Ma, perché in un altro luogo Io tel manifestai, poco te ne narrarò.

Quando della creatura cui egli ama di singulare amore, come decto è, egli si vede diminuire il dilecto, la consolazione o conversazioni usate, dove trovava grandissima consolazione, o di molte altre cose, o che vedesse che ella avesse piú conversazioni con altrui che con lui, sente pena; la quale pena el fa intrare a cognoscimento di sé.

Se vuole andare con lume e con prudenzia, come debba, con piú perfecto amore amerá quel mezzo, perché, col cognoscimento di se medesimo e odio che averá conceputo al proprio sentimento, si tolle la inperfeczione e viene ad perfeczione.

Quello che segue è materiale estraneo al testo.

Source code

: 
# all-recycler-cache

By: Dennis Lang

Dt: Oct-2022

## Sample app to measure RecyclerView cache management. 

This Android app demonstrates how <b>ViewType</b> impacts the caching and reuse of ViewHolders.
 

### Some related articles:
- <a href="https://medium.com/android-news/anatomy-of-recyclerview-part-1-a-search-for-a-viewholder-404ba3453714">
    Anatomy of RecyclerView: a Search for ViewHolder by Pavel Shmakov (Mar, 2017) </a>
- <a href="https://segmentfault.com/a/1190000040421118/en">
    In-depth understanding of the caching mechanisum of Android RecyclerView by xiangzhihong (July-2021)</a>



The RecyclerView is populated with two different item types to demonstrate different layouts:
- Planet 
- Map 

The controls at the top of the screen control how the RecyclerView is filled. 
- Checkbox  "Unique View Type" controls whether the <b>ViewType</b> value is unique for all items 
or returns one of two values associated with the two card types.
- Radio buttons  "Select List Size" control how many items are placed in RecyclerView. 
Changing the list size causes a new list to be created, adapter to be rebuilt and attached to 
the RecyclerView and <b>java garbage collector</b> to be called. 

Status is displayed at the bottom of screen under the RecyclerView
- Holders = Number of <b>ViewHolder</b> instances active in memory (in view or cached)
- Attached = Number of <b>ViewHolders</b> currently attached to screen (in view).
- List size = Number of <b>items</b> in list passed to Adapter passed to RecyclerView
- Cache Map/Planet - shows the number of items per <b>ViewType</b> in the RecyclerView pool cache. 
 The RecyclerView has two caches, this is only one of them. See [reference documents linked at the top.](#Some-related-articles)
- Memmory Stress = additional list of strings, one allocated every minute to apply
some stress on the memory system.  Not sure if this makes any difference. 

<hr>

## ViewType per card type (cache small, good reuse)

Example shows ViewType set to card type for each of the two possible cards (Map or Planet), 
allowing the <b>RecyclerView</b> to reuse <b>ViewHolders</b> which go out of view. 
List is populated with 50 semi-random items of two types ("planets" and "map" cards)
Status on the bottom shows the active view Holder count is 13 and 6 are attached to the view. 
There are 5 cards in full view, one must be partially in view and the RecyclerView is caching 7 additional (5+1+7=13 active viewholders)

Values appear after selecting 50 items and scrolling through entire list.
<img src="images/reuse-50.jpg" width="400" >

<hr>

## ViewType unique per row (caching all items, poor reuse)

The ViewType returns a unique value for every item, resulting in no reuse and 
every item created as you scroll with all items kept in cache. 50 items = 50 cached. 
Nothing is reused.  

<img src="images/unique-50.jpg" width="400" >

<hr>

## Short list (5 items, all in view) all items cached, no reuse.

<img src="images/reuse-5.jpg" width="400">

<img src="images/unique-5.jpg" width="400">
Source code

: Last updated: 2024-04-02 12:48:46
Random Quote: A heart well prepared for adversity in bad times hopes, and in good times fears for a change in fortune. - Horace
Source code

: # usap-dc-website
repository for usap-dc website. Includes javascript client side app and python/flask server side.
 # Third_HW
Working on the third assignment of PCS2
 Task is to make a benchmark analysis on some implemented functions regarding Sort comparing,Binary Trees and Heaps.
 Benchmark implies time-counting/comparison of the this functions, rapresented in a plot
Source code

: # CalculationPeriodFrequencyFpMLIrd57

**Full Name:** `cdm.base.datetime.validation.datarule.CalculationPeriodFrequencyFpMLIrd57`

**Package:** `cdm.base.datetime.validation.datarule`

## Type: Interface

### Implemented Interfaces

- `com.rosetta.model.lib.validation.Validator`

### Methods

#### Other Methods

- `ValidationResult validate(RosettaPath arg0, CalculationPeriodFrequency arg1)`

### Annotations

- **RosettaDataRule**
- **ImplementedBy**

Essendo poi perfecto, séguita piú perfecto e maggiore amore nella creatura generale, e nel particulare mezzo posto dalla mia bontá, che ho proveduto a farla spronare con odio di sé e amore delle virtú in questa vita della perregrinazione, pure che ella non sia ignorante a recarsi, nel tempo delle pene, a confusione e tedio di mente, a tristizia di cuore e senza exercizio.

Questa sarebbe cosa pericolosa: verrebbeli a ruina e a morte quello che Io gli ho dato per vita.

Non die fare cosí; ma con buona sollicitudine e con umilitá reputandosi indegno di quel che desidera ( cioè non avendo la consolazione la quale egli voleva ), e con lume vegga che la virtú, per la quale principalmente la debba amare, non è diminuita in lui con fame e desiderio di volere portare ogni pena, da qualunque lato ella venga, per gloria e loda del nome mio.

Per questo modo adempirá la volontá mia in sé, ricevendo il fructo della perfeczione, per la quale Io ho permesso le bactaglie, el mezzo e ogni altra cosa perché ella venga a lume di perfeczione.

In questo modo negl’imperfecti uso la providenzia mia, e in tanti altri modi che lingua non sarebbe sufficiente a narrarli.